Publication information
- Creator(s): John Geering
- First appearance: Issue XXXX (19 April 1980)
- Last appearance: c. 1999
- Also appeared in: The Beano Annual Side by Side: 60 Years
- Current status: Discontinued

Main Character
- Name: Smudge
- Alias(es): The Scruffiest Boy in Town
- Family: Smudge's mother

Characters
- Regular characters: Percival Primm
- Crossover characters: Smudge (The Dandy)

= Smudge (comics) =

British comic strip, 1980-1999

Smudge was a British comic strip published in the comics magazine The Beano from 19 April 1980, until about 1999. He appeared regularly from 1980 to 1986, while continuing to make sporadic appearances into the 1990s, with his final appearance in the comics magazine coming in 1999. However, he was only seen twice after 1994. The series was drawn by John Geering.

==Concept==

Smudge was a little boy who described himself as "the scruffiest boy in town and proud of it", relishing any opportunity to get filthy.

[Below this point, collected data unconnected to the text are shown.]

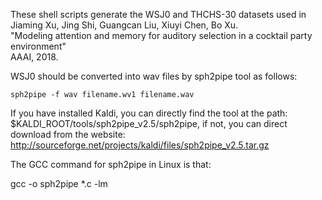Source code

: 
These shell scripts generate the WSJ0 and THCHS-30 datasets used in    
         Jiaming Xu, Jing Shi, Guangcan Liu, Xiuyi Chen, Bo Xu.    
         "Modeling attention and memory for auditory selection in a cocktail party environment"    
         AAAI, 2018.    
          
WSJ0 should be converted into wav files by sph2pipe tool as follows:    

    sph2pipe -f wav filename.wv1 filename.wav    

If you have installed Kaldi, you can directly find the tool at the path: $KALDI_ROOT/tools/sph2pipe_v2.5/sph2pipe, if not, you can direct download from the website: http://sourceforge.net/projects/kaldi/files/sph2pipe_v2.5.tar.gz    

The GCC command for sph2pipe in Linux is that:    

gcc -o sph2pipe  *.c -lm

His main rival was the snooty Percival Primm. Other characters in the strip included Smudge's Mum and over the years he had two different pets firstly a mouse and an animal of a never revealed although bipedal species (this is something of a running joke in Smudge strips) completely covered in mud and called Spludge.

There was also another character, a girl, of the same name in the 1940s Dandy. The two characters appeared alongside each other for comparison in the Side By Side 60 Years book.